Go to your GEOS-Chem run directory and confirm your input.geos file is correct. type the following command if you have followed up the setup:

geos-chem-schedule

Follow the UI instructions on screen.

The final option allows you to run the script immediately, or if you want to run the command later, it creates a file run_geos.sh. This file can be executed by typing:

bash run_geos.sh

The script has a UI to chose job name, queue name, priority, if you want to start the jobs outside of work hours, and if you want to have the script submit the job to the queue.

The script can also take command line arguments. Type geos-chem-schedule.py --help for more info. This can be useful if you have lots of simulations you want to send off via a script.

For example:

geos-chem-schedule.py --job-name=bob --step=month --queue-name=run --queue-priority=100 --out-of-hours=yes --submit=yes

This will give the the job a name of 'bob' in the 'run' queue, split up the jobs into months, and run the job with priority of 100 (only availible for PBS jobs currently). The jobs will only start if out-of-hours and if the job starts in working hours it will resubmit itself with a command to wait until 1800. The job will be submitted at the end of the script.

WARNINGS:

If using bpch output for GEOS-Chem instead of the default NetCDF (v11+), then note this script forces bpch output to be produced (setting=3) for the end of simulation date and replaces all other days with a 0. If you want every day to run with a 3 then use --step=daily.

History

  • 2020-07-31

Updated to allow use of script with SLURM schedular General re-writing of functions for clarity and addition of documentation Various fixes applied (inc. enable email functionality for SLURM jobs) Repository name updated to geos-chem-schedule to reflect functionality

  • 2016-11-14

Allow options for --step=week,day,month Allow setup via geos-chem-schedule.py --setup Code changes to make it more readable

  • 2015-04-01

Updated the naming scheme of the log to YYYYMMDD.geos.log Changed from an error if the job name is over 9 characters to truncating the name to only 9 characters.

  • 2015-02-18

Added options to submit arguments from the command line instead of the UI Added an option to only start jobs out of work hours (0800-1800 Monday - Friday) Changed the naming scheme of the logs.

  • 2015-01-14

Option to send the run script to the queue straight away. Option to name the job (up to 9 characters). Option to name the queue you which to run on with error checking. Option to chose priority of the jobs. Now only sends one job to the queue at a time, reducing mess in qstat. Now calls then next month upon completion of the current month.

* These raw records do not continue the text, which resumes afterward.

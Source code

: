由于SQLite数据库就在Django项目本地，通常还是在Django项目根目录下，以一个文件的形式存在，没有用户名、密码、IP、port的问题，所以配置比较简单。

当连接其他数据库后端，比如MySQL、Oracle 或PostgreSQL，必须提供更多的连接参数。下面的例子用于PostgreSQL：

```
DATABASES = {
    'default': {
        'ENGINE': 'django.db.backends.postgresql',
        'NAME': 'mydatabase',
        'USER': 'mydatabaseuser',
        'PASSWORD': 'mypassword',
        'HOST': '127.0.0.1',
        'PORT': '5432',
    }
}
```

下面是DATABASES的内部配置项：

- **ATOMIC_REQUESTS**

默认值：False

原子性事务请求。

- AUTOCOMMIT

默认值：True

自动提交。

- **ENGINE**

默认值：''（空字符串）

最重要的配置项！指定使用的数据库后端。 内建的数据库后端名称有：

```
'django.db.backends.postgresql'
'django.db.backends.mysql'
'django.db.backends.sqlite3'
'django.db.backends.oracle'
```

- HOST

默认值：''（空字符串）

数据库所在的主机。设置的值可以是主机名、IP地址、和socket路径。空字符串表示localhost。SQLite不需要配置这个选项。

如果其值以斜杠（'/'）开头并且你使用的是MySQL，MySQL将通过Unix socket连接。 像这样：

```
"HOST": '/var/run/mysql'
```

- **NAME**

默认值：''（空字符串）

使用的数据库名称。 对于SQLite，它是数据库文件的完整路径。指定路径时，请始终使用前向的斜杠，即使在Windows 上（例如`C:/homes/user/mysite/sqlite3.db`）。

geos-chem-schedule's People

Contributors

bennewsome avatar kilicomu avatar tsherwen avatar

Stargazers

 avatar  avatar  avatar

Watchers

 avatar  avatar  avatar  avatar  avatar  avatar

Forkers

tsherwen

geos-chem-schedule's Issues

Restore ability to call from a terminal command

It used to be possible to call the scheduler script from the command line (e.g. with the command below).

python geos-chem-schedule.py --job-name=hello_world --step=day --queue-name=test --submit=yes

However, this now results in the error message below:

Invalid argument --submit=yes
                     Try --help for more info.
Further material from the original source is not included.